◆ Exercise details ◆
What you produce should be an exact transcription of the data, minus any pictures.
*** Supplied material Section Begins ***
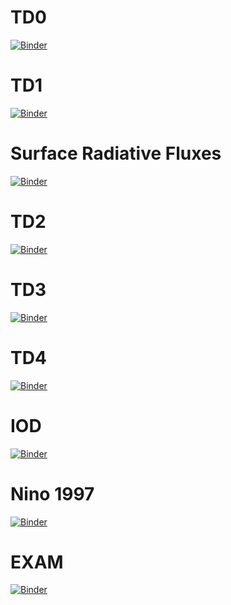 # TD0
[![Binder](https://mybinder.org/badge_logo.svg)](https://mybinder.org/v2/gh/massonseb/TDENS.git/HEAD?filepath=TD0.ipynb)

# TD1
[![Binder](https://mybinder.org/badge_logo.svg)](https://mybinder.org/v2/gh/massonseb/TDENS.git/HEAD?filepath=TD1.ipynb)

# Surface Radiative Fluxes
[![Binder](https://mybinder.org/badge_logo.svg)](https://mybinder.org/v2/gh/massonseb/TDENS.git/HEAD?filepath=sfc_flux.ipynb)

# TD2
[![Binder](https://mybinder.org/badge_logo.svg)](https://mybinder.org/v2/gh/massonseb/TDENS.git/HEAD?filepath=TD2.ipynb)

# TD3
[![Binder](https://mybinder.org/badge_logo.svg)](https://mybinder.org/v2/gh/massonseb/TDENS.git/HEAD?filepath=TD3.ipynb)

# TD4
[![Binder](https://mybinder.org/badge_logo.svg)](https://mybinder.org/v2/gh/massonseb/TDENS.git/HEAD?filepath=TD4.ipynb)

# IOD
[![Binder](https://mybinder.org/badge_logo.svg)](https://mybinder.org/v2/gh/massonseb/TDENS.git/HEAD?filepath=IOD.ipynb)

# Nino 1997
[![Binder](https://mybinder.org/badge_logo.svg)](https://mybinder.org/v2/gh/massonseb/TDENS.git/HEAD?filepath=nino1997.ipynb)

# EXAM
[![Binder](https://mybinder.org/badge_logo.svg)](https://mybinder.org/v2/gh/massonseb/TDENS.git/HEAD?filepath=EXAM.ipynb)
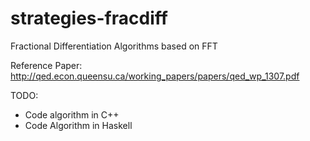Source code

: # strategies-fracdiff
Fractional Differentiation Algorithms based on FFT

Reference Paper: http://qed.econ.queensu.ca/working_papers/papers/qed_wp_1307.pdf

TODO:
* Code algorithm in C++
* Code Algorithm in Haskell
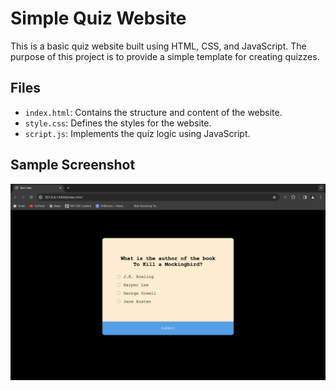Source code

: # Simple Quiz Website

This is a basic quiz website built using HTML, CSS, and JavaScript. The purpose of this project is to provide a simple template for creating quizzes.

## Files

- `index.html`: Contains the structure and content of the website.
- `style.css`: Defines the styles for the website.
- `script.js`: Implements the quiz logic using JavaScript.

## Sample Screenshot

![WEBSITE SAMPLE](sample_quiz.png)
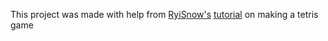This project was made with help from [RyiSnow's](https://www.youtube.com/@RyiSnow/videos) [tutorial](https://www.youtube.com/watch?v=N1ktYfszqnM) on making a tetris game 
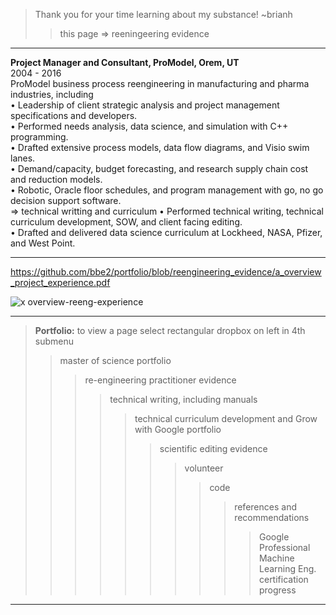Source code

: > Thank you for your time learning about my substance! ~brianh
>> this page => reeningeering evidence  
---------

**Project Manager and Consultant, ProModel, Orem, UT**  
2004 - 2016  
ProModel business process reengineering in manufacturing and pharma industries, including  
• Leadership of client strategic analysis and project management specifications and developers.  
• Performed needs analysis, data science, and simulation with C++ programming.  
• Drafted extensive process models, data flow diagrams, and Visio swim lanes.  
• Demand/capacity, budget forecasting, and research supply chain cost and reduction models.  
• Robotic, Oracle floor schedules, and program management with go, no go decision support software.  
=> technical writting and curriculum
• Performed technical writing, technical curriculum development, SOW, and client facing editing.  
• Drafted and delivered data science curriculum at Lockheed, NASA, Pfizer, and West Point.  

--------------------
https://github.com/bbe2/portfolio/blob/reengineering_evidence/a_overview_project_experience.pdf

![x overview-reeng-experience](https://user-images.githubusercontent.com/59778456/193808729-8bd21bf0-a79b-4df8-a27a-49512a3f9cde.JPG)

-------------
> **Portfolio:** to view a page select rectangular dropbox on left in 4th submenu    
>> master of science portfolio  
>>> re-engineering practitioner evidence  
>>>> technical writing, including manuals  
>>>>> technical curriculum development and Grow with Google portfolio  
>>>>>> scientific editing evidence  
>>>>>>> volunteer    
>>>>>>>> code  
>>>>>>>>> references and recommendations 
>>>>>>>>>> Google Professional Machine Learning Eng. certification progress  
--------------







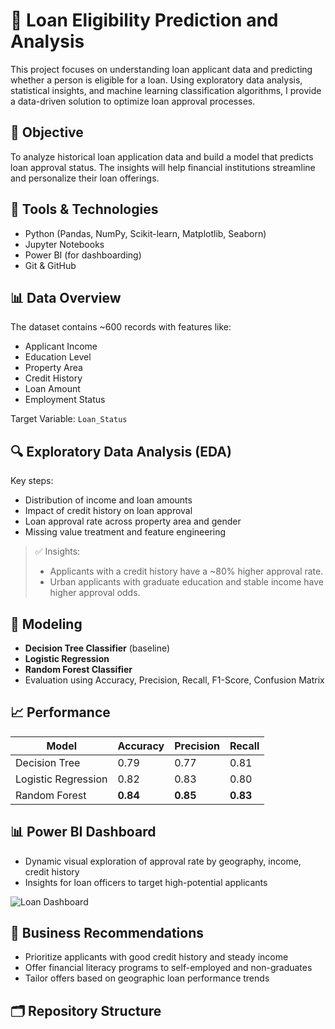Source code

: # 🏦 Loan Eligibility Prediction and Analysis

This project focuses on understanding loan applicant data and predicting whether a person is eligible for a loan. Using exploratory data analysis, statistical insights, and machine learning classification algorithms, I provide a data-driven solution to optimize loan approval processes.

## 📌 Objective

To analyze historical loan application data and build a model that predicts loan approval status. The insights will help financial institutions streamline and personalize their loan offerings.

## 🧰 Tools & Technologies

- Python (Pandas, NumPy, Scikit-learn, Matplotlib, Seaborn)
- Jupyter Notebooks
- Power BI (for dashboarding)
- Git & GitHub

## 📊 Data Overview

The dataset contains ~600 records with features like:
- Applicant Income
- Education Level
- Property Area
- Credit History
- Loan Amount
- Employment Status

Target Variable: `Loan_Status`

## 🔍 Exploratory Data Analysis (EDA)

Key steps:
- Distribution of income and loan amounts
- Impact of credit history on loan approval
- Loan approval rate across property area and gender
- Missing value treatment and feature engineering

> ✅ Insights:
> - Applicants with a credit history have a ~80% higher approval rate.
> - Urban applicants with graduate education and stable income have higher approval odds.

## 🧠 Modeling

- **Decision Tree Classifier** (baseline)
- **Logistic Regression**
- **Random Forest Classifier**
- Evaluation using Accuracy, Precision, Recall, F1-Score, Confusion Matrix

## 📈 Performance

| Model | Accuracy | Precision | Recall |
|-------|----------|-----------|--------|
| Decision Tree | 0.79 | 0.77 | 0.81 |
| Logistic Regression | 0.82 | 0.83 | 0.80 |
| Random Forest | **0.84** | **0.85** | **0.83** |

## 📊 Power BI Dashboard

- Dynamic visual exploration of approval rate by geography, income, credit history
- Insights for loan officers to target high-potential applicants

![Loan Dashboard](images/powerbi_dashboard.png)

## 📌 Business Recommendations

- Prioritize applicants with good credit history and steady income
- Offer financial literacy programs to self-employed and non-graduates
- Tailor offers based on geographic loan performance trends

## 🗂️ Repository Structure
*** Supplied material Section Ends ***
◆ Solution for this task ◆
 # TD0
[![Binder](https://mybinder.org/badge_logo.svg)](https://mybinder.org/v2/gh/massonseb/TDENS.git/HEAD?filepath=TD0.ipynb)

# TD1
[![Binder](https://mybinder.org/badge_logo.svg)](https://mybinder.org/v2/gh/massonseb/TDENS.git/HEAD?filepath=TD1.ipynb)

# Surface Radiative Fluxes
[![Binder](https://mybinder.org/badge_logo.svg)](https://mybinder.org/v2/gh/massonseb/TDENS.git/HEAD?filepath=sfc_flux.ipynb)

# TD2
[![Binder](https://mybinder.org/badge_logo.svg)](https://mybinder.org/v2/gh/massonseb/TDENS.git/HEAD?filepath=TD2.ipynb)

# TD3
[![Binder](https://mybinder.org/badge_logo.svg)](https://mybinder.org/v2/gh/massonseb/TDENS.git/HEAD?filepath=TD3.ipynb)

# TD4
[![Binder](https://mybinder.org/badge_logo.svg)](https://mybinder.org/v2/gh/massonseb/TDENS.git/HEAD?filepath=TD4.ipynb)

# IOD
[![Binder](https://mybinder.org/badge_logo.svg)](https://mybinder.org/v2/gh/massonseb/TDENS.git/HEAD?filepath=IOD.ipynb)

# Nino 1997
[![Binder](https://mybinder.org/badge_logo.svg)](https://mybinder.org/v2/gh/massonseb/TDENS.git/HEAD?filepath=nino1997.ipynb)

# EXAM
[![Binder](https://mybinder.org/badge_logo.svg)](https://mybinder.org/v2/gh/massonseb/TDENS.git/HEAD?filepath=EXAM.ipynb)
Source code

: # strategies-fracdiff
Fractional Differentiation Algorithms based on FFT

Reference Paper: http://qed.econ.queensu.ca/working_papers/papers/qed_wp_1307.pdf

TODO:
* Code algorithm in C++
* Code Algorithm in Haskell
Source code

: # Simple Quiz Website

This is a basic quiz website built using HTML, CSS, and JavaScript. The purpose of this project is to provide a simple template for creating quizzes.

## Files

- `index.html`: Contains the structure and content of the website.
- `style.css`: Defines the styles for the website.
- `script.js`: Implements the quiz logic using JavaScript.

## Sample Screenshot

![WEBSITE SAMPLE](sample_quiz.png)
This project was made with help from [RyiSnow's](https://www.youtube.com/@RyiSnow/videos) [tutorial](https://www.youtube.com/watch?v=N1ktYfszqnM) on making a tetris game 
Source code

: > Thank you for your time learning about my substance! ~brianh
>> this page => reeningeering evidence  
---------

**Project Manager and Consultant, ProModel, Orem, UT**  
2004 - 2016  
ProModel business process reengineering in manufacturing and pharma industries, including  
• Leadership of client strategic analysis and project management specifications and developers.  
• Performed needs analysis, data science, and simulation with C++ programming.  
• Drafted extensive process models, data flow diagrams, and Visio swim lanes.  
• Demand/capacity, budget forecasting, and research supply chain cost and reduction models.  
• Robotic, Oracle floor schedules, and program management with go, no go decision support software.  
=> technical writting and curriculum
• Performed technical writing, technical curriculum development, SOW, and client facing editing.  
• Drafted and delivered data science curriculum at Lockheed, NASA, Pfizer, and West Point.  

--------------------
https://github.com/bbe2/portfolio/blob/reengineering_evidence/a_overview_project_experience.pdf

![x overview-reeng-experience](https://user-images.githubusercontent.com/59778456/193808729-8bd21bf0-a79b-4df8-a27a-49512a3f9cde.JPG)

-------------
> **Portfolio:** to view a page select rectangular dropbox on left in 4th submenu    
>> master of science portfolio  
>>> re-engineering practitioner evidence  
>>>> technical writing, including manuals  
>>>>> technical curriculum development and Grow with Google portfolio  
>>>>>> scientific editing evidence  
>>>>>>> volunteer    
>>>>>>>> code  
>>>>>>>>> references and recommendations 
>>>>>>>>>> Google Professional Machine Learning Eng. certification progress  
--------------







Source code

: # 🏦 Loan Eligibility Prediction and Analysis

This project focuses on understanding loan applicant data and predicting whether a person is eligible for a loan. Using exploratory data analysis, statistical insights, and machine learning classification algorithms, I provide a data-driven solution to optimize loan approval processes.

## 📌 Objective

To analyze historical loan application data and build a model that predicts loan approval status. The insights will help financial institutions streamline and personalize their loan offerings.

## 🧰 Tools & Technologies

- Python (Pandas, NumPy, Scikit-learn, Matplotlib, Seaborn)
- Jupyter Notebooks
- Power BI (for dashboarding)
- Git & GitHub

## 📊 Data Overview

The dataset contains ~600 records with features like:
- Applicant Income
- Education Level
- Property Area
- Credit History
- Loan Amount
- Employment Status

Target Variable: `Loan_Status`

## 🔍 Exploratory Data Analysis (EDA)

Key steps:
- Distribution of income and loan amounts
- Impact of credit history on loan approval
- Loan approval rate across property area and gender
- Missing value treatment and feature engineering

> ✅ Insights:
> - Applicants with a credit history have a ~80% higher approval rate.
> - Urban applicants with graduate education and stable income have higher approval odds.

## 🧠 Modeling

- **Decision Tree Classifier** (baseline)
- **Logistic Regression**
- **Random Forest Classifier**
- Evaluation using Accuracy, Precision, Recall, F1-Score, Confusion Matrix

## 📈 Performance

| Model | Accuracy | Precision | Recall |
|-------|----------|-----------|--------|
| Decision Tree | 0.79 | 0.77 | 0.81 |
| Logistic Regression | 0.82 | 0.83 | 0.80 |
| Random Forest | **0.84** | **0.85** | **0.83** |

## 📊 Power BI Dashboard

- Dynamic visual exploration of approval rate by geography, income, credit history
- Insights for loan officers to target high-potential applicants

![Loan Dashboard](images/powerbi_dashboard.png)

## 📌 Business Recommendations

- Prioritize applicants with good credit history and steady income
- Offer financial literacy programs to self-employed and non-graduates
- Tailor offers based on geographic loan performance trends

## 🗂️ Repository Structure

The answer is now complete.